| WHAT IS REQUIRED |
Copy each line of the data that has "phpmyadmin" in it.

| GIVEN ENTRIES |
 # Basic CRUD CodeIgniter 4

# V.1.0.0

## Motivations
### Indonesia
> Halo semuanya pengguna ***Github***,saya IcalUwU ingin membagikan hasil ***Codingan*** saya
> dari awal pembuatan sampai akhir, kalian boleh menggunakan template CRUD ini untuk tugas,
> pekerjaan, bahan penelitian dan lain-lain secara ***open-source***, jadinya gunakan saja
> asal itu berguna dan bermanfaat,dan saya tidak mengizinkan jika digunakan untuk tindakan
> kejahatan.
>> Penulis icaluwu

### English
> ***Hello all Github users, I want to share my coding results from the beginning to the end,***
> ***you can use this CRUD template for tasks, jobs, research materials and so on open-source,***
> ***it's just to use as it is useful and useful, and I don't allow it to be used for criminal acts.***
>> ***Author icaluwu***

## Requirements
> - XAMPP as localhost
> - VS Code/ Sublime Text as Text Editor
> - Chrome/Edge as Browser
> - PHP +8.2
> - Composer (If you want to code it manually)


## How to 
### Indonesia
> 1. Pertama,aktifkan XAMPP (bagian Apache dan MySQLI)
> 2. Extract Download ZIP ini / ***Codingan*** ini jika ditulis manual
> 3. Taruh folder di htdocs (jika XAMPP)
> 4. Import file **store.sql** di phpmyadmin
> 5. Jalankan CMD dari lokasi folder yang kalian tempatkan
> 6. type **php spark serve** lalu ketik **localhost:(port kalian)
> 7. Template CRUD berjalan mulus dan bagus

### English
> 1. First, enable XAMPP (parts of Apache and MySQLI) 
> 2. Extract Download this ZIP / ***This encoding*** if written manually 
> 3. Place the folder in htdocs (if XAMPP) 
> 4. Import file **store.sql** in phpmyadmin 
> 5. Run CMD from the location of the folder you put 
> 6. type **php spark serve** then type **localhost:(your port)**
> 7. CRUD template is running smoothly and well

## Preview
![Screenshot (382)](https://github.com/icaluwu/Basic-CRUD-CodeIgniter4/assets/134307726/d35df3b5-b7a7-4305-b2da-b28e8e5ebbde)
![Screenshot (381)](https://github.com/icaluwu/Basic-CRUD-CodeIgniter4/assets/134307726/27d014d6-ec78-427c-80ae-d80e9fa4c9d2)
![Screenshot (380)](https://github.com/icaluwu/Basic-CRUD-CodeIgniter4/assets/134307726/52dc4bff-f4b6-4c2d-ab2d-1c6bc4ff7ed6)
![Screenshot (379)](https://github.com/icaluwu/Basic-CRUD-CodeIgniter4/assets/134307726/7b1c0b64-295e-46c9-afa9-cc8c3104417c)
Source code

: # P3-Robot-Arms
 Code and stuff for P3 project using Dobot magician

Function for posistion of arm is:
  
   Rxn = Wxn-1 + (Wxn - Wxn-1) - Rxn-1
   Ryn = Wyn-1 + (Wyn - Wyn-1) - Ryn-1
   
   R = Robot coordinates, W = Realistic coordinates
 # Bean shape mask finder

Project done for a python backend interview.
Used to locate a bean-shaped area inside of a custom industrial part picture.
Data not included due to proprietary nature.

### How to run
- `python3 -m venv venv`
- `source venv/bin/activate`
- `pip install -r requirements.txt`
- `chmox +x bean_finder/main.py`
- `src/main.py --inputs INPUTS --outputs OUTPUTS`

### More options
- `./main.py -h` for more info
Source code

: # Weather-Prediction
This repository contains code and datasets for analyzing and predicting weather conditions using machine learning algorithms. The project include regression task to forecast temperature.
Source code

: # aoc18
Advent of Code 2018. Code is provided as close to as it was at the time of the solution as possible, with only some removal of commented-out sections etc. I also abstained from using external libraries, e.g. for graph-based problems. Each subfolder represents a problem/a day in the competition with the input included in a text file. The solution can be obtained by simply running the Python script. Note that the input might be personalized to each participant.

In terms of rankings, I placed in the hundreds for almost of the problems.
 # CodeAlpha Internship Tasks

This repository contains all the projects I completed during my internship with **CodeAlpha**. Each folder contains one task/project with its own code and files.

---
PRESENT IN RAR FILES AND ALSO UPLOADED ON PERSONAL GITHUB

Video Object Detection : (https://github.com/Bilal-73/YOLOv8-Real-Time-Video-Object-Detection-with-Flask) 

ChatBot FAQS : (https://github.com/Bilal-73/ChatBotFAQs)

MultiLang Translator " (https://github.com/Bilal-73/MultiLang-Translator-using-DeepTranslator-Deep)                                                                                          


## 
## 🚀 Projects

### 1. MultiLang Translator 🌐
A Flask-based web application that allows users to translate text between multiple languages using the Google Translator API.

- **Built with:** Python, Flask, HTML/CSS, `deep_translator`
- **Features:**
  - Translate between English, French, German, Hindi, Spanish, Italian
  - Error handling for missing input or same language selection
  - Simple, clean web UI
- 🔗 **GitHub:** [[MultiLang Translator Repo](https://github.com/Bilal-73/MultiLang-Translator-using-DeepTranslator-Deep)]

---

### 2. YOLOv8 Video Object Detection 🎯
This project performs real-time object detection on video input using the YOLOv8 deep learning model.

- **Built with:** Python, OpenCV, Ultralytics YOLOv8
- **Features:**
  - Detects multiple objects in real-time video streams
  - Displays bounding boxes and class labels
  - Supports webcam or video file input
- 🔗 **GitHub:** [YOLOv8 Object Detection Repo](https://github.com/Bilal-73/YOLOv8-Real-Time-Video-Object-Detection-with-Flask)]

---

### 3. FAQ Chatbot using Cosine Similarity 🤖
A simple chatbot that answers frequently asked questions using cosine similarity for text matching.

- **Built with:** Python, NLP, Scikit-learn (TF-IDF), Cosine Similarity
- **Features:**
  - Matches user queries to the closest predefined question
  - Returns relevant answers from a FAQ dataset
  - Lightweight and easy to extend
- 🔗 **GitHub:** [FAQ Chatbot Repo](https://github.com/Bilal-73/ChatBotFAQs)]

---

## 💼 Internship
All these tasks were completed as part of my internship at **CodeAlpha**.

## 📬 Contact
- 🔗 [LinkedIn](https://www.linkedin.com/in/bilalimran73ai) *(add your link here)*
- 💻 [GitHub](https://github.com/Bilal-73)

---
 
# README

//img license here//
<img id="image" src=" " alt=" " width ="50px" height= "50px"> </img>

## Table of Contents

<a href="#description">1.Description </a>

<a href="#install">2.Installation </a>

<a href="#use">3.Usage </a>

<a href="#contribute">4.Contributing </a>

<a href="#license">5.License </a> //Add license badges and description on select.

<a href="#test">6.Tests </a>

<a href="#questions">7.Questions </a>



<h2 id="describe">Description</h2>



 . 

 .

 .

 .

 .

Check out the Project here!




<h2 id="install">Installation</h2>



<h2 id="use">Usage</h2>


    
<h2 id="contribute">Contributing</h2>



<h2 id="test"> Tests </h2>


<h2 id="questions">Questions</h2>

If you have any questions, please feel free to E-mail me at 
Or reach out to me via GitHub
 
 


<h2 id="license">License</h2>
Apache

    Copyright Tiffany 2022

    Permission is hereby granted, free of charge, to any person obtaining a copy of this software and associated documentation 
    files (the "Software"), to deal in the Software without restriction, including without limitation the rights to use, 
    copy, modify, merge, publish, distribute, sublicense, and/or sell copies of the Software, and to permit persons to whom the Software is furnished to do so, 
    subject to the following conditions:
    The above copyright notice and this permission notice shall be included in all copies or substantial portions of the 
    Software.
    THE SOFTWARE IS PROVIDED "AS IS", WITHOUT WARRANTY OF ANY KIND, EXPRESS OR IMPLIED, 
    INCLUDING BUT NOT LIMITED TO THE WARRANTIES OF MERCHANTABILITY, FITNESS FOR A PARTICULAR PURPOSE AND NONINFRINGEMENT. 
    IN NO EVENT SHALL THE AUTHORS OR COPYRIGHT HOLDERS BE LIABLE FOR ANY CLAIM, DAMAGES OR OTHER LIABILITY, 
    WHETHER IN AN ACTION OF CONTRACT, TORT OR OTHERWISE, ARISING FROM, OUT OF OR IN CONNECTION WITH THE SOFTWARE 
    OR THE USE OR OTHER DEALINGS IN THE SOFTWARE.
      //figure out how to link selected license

| EXERCISE ANSWER |
> 4. Import file **store.sql** di phpmyadmin
> 4. Import file **store.sql** in phpmyadmin 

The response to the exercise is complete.